**Goal of the exercise**
From the entries that follow, copy each line containing the word "index".

**Material for this task**

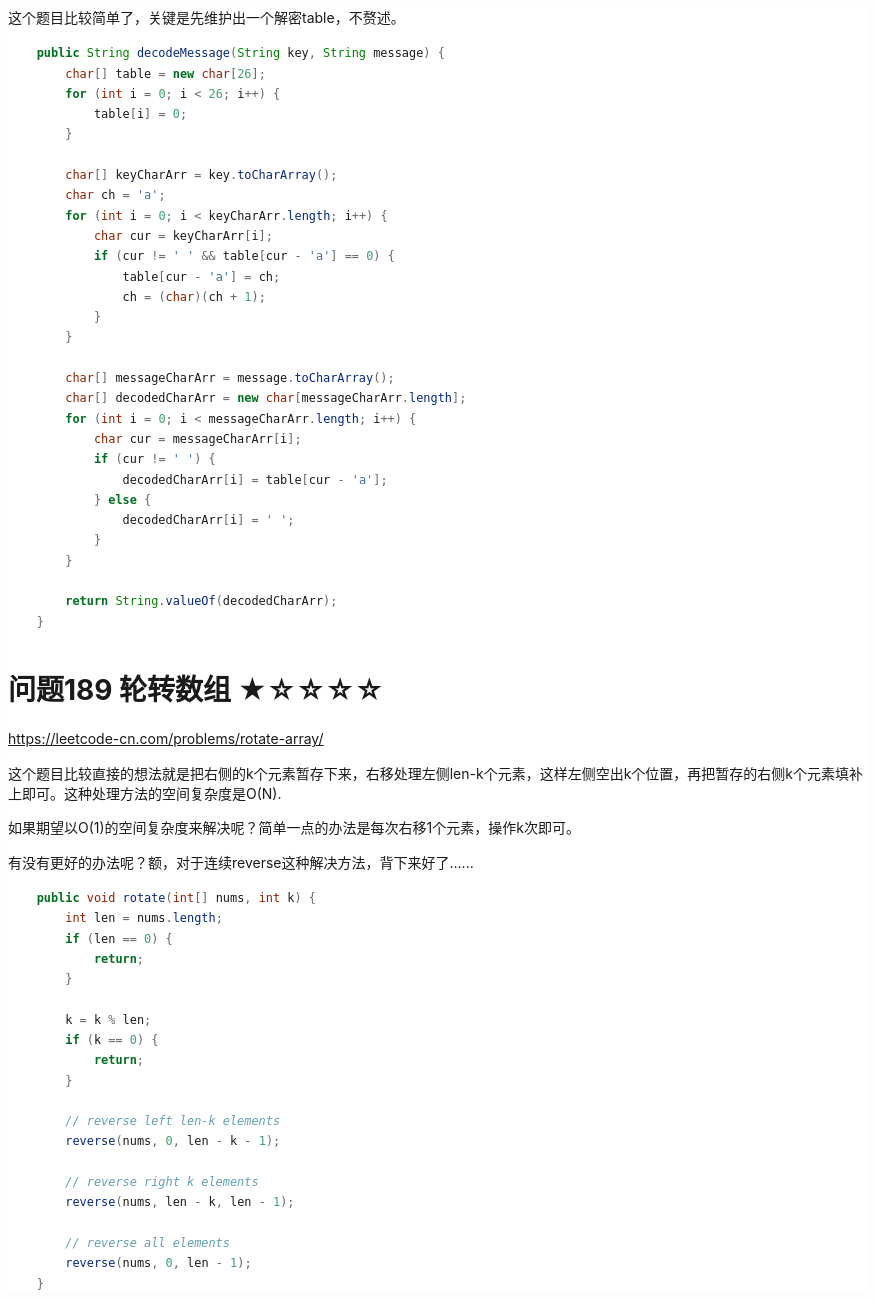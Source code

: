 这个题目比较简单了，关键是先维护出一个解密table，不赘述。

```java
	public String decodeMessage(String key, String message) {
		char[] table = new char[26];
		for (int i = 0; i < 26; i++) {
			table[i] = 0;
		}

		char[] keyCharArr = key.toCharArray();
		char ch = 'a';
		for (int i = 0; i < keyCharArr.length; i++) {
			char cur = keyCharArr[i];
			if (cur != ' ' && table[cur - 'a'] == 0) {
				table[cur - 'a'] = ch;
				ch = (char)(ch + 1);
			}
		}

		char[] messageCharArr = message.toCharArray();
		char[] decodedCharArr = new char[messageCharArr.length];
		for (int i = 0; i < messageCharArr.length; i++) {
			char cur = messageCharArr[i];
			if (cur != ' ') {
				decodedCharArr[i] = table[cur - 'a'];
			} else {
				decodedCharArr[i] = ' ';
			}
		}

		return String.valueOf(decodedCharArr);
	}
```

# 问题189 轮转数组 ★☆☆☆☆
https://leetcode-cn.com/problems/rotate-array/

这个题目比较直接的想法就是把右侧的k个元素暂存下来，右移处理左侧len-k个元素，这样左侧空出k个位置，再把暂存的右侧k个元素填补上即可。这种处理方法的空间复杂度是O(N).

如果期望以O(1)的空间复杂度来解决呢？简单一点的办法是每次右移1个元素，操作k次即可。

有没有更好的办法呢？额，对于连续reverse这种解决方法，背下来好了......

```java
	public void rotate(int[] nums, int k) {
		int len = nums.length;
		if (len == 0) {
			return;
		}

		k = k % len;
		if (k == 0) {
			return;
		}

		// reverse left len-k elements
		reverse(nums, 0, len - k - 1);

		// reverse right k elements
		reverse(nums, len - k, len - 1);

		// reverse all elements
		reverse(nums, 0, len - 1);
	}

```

--

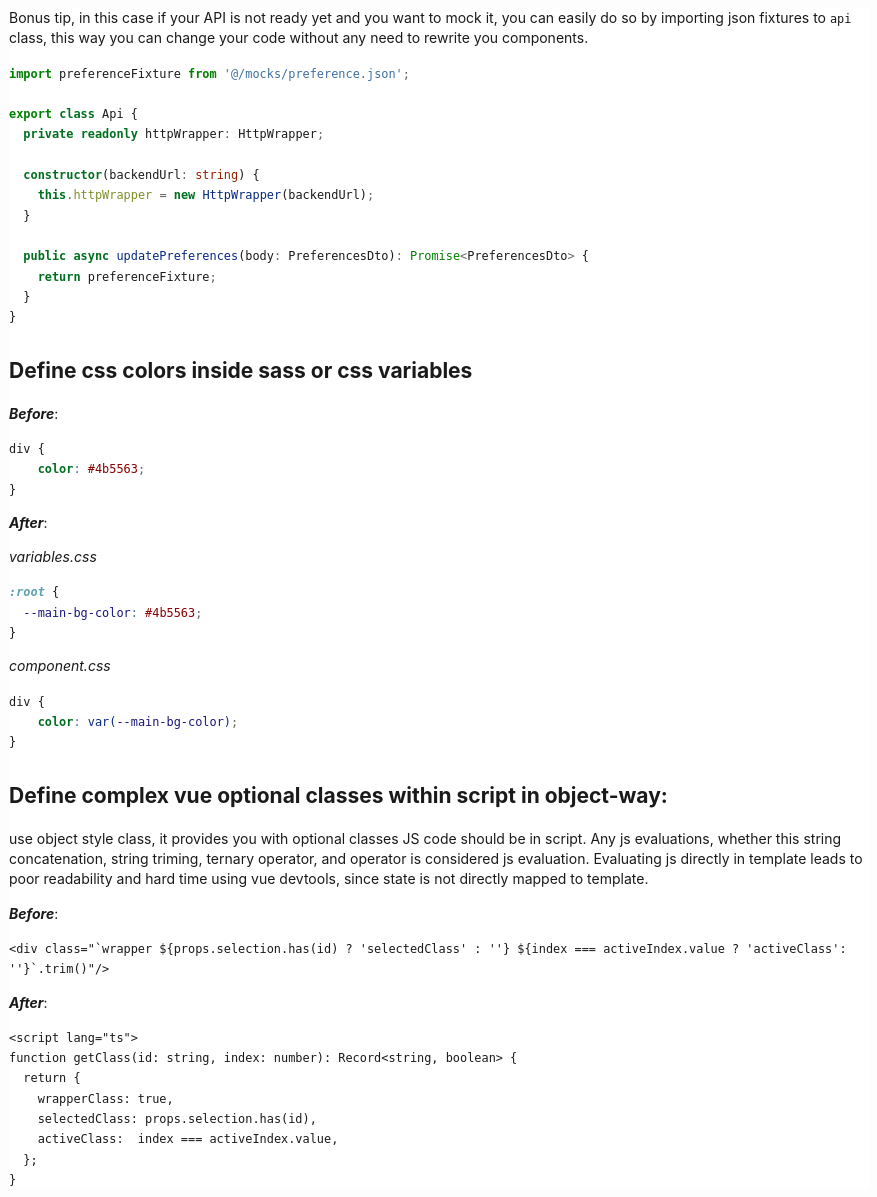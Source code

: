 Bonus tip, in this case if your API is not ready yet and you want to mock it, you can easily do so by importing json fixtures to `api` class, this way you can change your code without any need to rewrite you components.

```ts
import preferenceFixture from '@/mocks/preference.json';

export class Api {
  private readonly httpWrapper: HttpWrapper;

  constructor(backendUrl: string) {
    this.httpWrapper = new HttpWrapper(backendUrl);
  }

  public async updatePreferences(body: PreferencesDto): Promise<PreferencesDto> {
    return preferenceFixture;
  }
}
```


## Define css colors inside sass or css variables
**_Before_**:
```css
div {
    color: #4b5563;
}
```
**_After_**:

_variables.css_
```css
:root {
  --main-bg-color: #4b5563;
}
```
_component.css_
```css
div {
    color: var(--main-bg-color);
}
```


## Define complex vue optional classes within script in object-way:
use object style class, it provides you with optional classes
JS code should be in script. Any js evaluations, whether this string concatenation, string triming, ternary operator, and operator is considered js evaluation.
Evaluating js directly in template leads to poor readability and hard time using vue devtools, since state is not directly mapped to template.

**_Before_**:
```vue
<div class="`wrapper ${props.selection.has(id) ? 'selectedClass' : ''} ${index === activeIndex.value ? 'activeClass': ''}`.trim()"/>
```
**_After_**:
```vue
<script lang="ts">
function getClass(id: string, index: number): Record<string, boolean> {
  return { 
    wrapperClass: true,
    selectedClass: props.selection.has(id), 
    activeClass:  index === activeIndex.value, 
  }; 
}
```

**Response**
<div class="`wrapper ${props.selection.has(id) ? 'selectedClass' : ''} ${index === activeIndex.value ? 'activeClass': ''}`.trim()"/>
function getClass(id: string, index: number): Record<string, boolean> {
    activeClass:  index === activeIndex.value, 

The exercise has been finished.